The True Ionic Nature of the Na+/Glucose Cotransporter Leak Current

Abstract

Expression of the Na+/glucose cotransporter (SGLT1, SLC5A1) in Xenopus oocytes is characterized, by a phlorizin(Pz)-sensitive leak current (observed in the absence of glucose) which represents 5 to10% of the maximal Na+/glucose cotransport current. This current was considered to represent the glucose-independent steps of the cotranport mechanism and was originally called a Na-leak even if its reversal potential (Vr) was 80 mV more negative than ENa. Using a human SGLT1 mutant (C292A) displaying a large leak current (-290 nA at −155 mV), the leak Vr showed only a modest negative shift when external Na concentration ([Na+]e) was lowered and was insensitive to changes in external [Cl-]. When external pH (pHe) was decreased from 7.5 to 6.5 and 5.5, the leak current (at −155 mV) increased to −600 and −1500 nA and its Vr shifted by +15 and +40 mV, respectively. If protons appear to be the main charge carrier at low pHe's, other ions need to be involved at pHe 7.5 since rising pHe to 8.5 produced no further reduction of the leak current. Starting from a [Na+]e of 15 mM (pHe=7.5), adding 75 mM of either Na+, Li+, Cs+ or K+ generates a similar increase in the leak current amplitude.
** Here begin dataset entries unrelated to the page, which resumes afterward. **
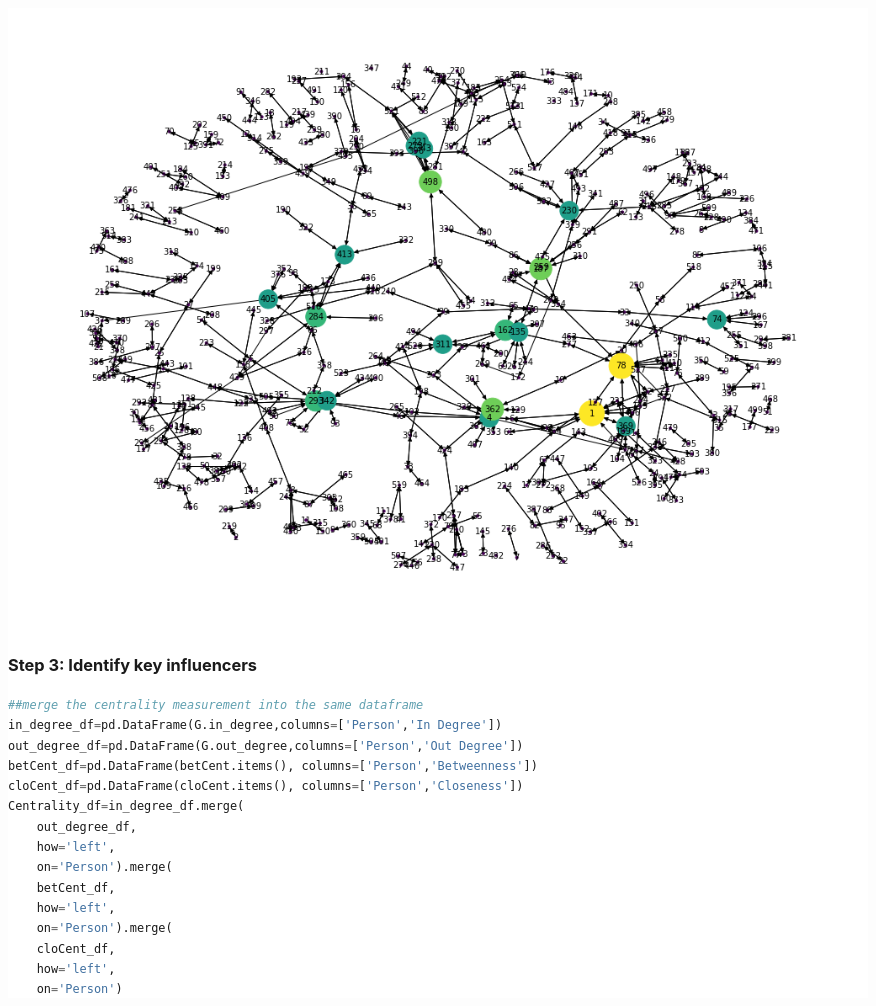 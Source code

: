 ![png](output_20_0.png)
    


### Step 3: Identify key influencers 


```python
##merge the centrality measurement into the same dataframe
in_degree_df=pd.DataFrame(G.in_degree,columns=['Person','In Degree'])
out_degree_df=pd.DataFrame(G.out_degree,columns=['Person','Out Degree'])
betCent_df=pd.DataFrame(betCent.items(), columns=['Person','Betweenness'])
cloCent_df=pd.DataFrame(cloCent.items(), columns=['Person','Closeness'])
Centrality_df=in_degree_df.merge(
    out_degree_df, 
    how='left', 
    on='Person').merge(
    betCent_df, 
    how='left', 
    on='Person').merge(
    cloCent_df,
    how='left',
    on='Person')
```
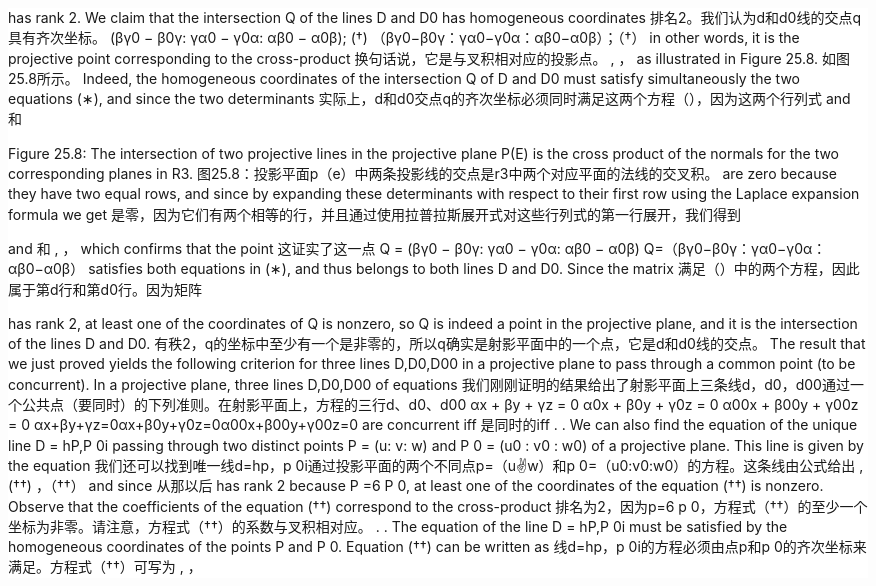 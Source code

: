 has rank 2. We claim that the intersection Q of the lines D and D0 has homogeneous coordinates
排名2。我们认为d和d0线的交点q具有齐次坐标。
	(βγ0 − β0γ: γα0 − γ0α: αβ0 − α0β);	(†)
（βγ0−β0γ：γα0−γ0α：αβ0−α0β）；（†）
in other words, it is the projective point corresponding to the cross-product
换句话说，它是与叉积相对应的投影点。
 ,
，
as illustrated in Figure 25.8.
如图25.8所示。
Indeed, the homogeneous coordinates of the intersection Q of D and D0 must satisfy simultaneously the two equations (∗), and since the two determinants
实际上，d和d0交点q的齐次坐标必须同时满足这两个方程（），因为这两个行列式
		and	
和


Figure 25.8: The intersection of two projective lines in the projective plane P(E) is the cross product of the normals for the two corresponding planes in R3.
图25.8：投影平面p（e）中两条投影线的交点是r3中两个对应平面的法线的交叉积。
are zero because they have two equal rows, and since by expanding these determinants with respect to their first row using the Laplace expansion formula we get
是零，因为它们有两个相等的行，并且通过使用拉普拉斯展开式对这些行列式的第一行展开，我们得到

and
和
,
，
which confirms that the point
这证实了这一点
Q = (βγ0 − β0γ: γα0 − γ0α: αβ0 − α0β)
Q=（βγ0−β0γ：γα0−γ0α：αβ0−α0β）
satisfies both equations in (∗), and thus belongs to both lines D and D0. Since the matrix
满足（）中的两个方程，因此属于第d行和第d0行。因为矩阵

has rank 2, at least one of the coordinates of Q is nonzero, so Q is indeed a point in the projective plane, and it is the intersection of the lines D and D0.
有秩2，q的坐标中至少有一个是非零的，所以q确实是射影平面中的一个点，它是d和d0线的交点。
The result that we just proved yields the following criterion for three lines D,D0,D00 in a projective plane to pass through a common point (to be concurrent). In a projective plane, three lines D,D0,D00 of equations
我们刚刚证明的结果给出了射影平面上三条线d，d0，d00通过一个公共点（要同时）的下列准则。在射影平面上，方程的三行d、d0、d00
αx + βy + γz = 0 α0x + β0y + γ0z = 0 α00x + β00y + γ00z = 0
αx+βy+γz=0αx+β0y+γ0z=0α00x+β00y+γ00z=0
are concurrent iff
是同时的iff
.
.
We can also find the equation of the unique line D = hP,P 0i passing through two distinct points P = (u: v: w) and P 0 = (u0 : v0 : w0) of a projective plane. This line is given by the equation
我们还可以找到唯一线d=hp，p 0i通过投影平面的两个不同点p=（u:v:w）和p 0=（u0:v0:w0）的方程。这条线由公式给出
	,	(††)
，（††）
and since
从那以后
has rank 2 because P =6 P 0, at least one of the coordinates of the equation (††) is nonzero. Observe that the coefficients of the equation (††) correspond to the cross-product
排名为2，因为p=6 p 0，方程式（††）的至少一个坐标为非零。请注意，方程式（††）的系数与叉积相对应。
 .
.
The equation of the line D = hP,P 0i must be satisfied by the homogeneous coordinates of the points P and P 0. Equation (††) can be written as
线d=hp，p 0i的方程必须由点p和p 0的齐次坐标来满足。方程式（††）可写为
,
，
This is in sharp contrast with the cotransport activity which accepts only Na+ and, to a lesser extent, Li+ as driving cations. This demonstrates that a cationic pathway clearly distinct from the cotransport mechanism exists through SGLT1. This is reminiscent of the Pz-sensitive passive water permeability of SGLT1. Interestingly, breaking disulfide bridges in SGLT1 or the C292A mutant with dithiothreitol produces a decrease in both the leak current and the Pz-sensitive water permeability. This suggests that the cationic leak may share a common pathway with water across the cotransporter.